# Goal of the exercise:
In the entries below, find the lines with the word "Rage" and copy them.
==== Data provided
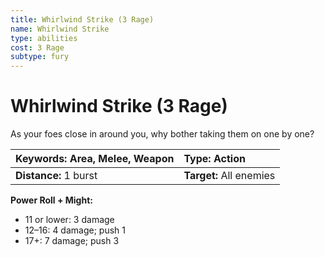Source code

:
 ```yaml
---
title: Whirlwind Strike (3 Rage)
name: Whirlwind Strike
type: abilities
cost: 3 Rage
subtype: fury
---
```


# Whirlwind Strike (3 Rage)

As your foes close in around you, why bother taking them on one by one?

| **Keywords:** Area, Melee, Weapon | **Type:** Action        |
| :-------------------------------- | :---------------------- |
| **Distance:** 1 burst             | **Target:** All enemies |

**Power Roll + Might:**

- 11 or lower: 3 damage
- 12–16: 4 damage; push 1
- 17+: 7 damage; push 3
========
# Solution to this exercise:
title: Whirlwind Strike (3 Rage)
cost: 3 Rage
# Whirlwind Strike (3 Rage)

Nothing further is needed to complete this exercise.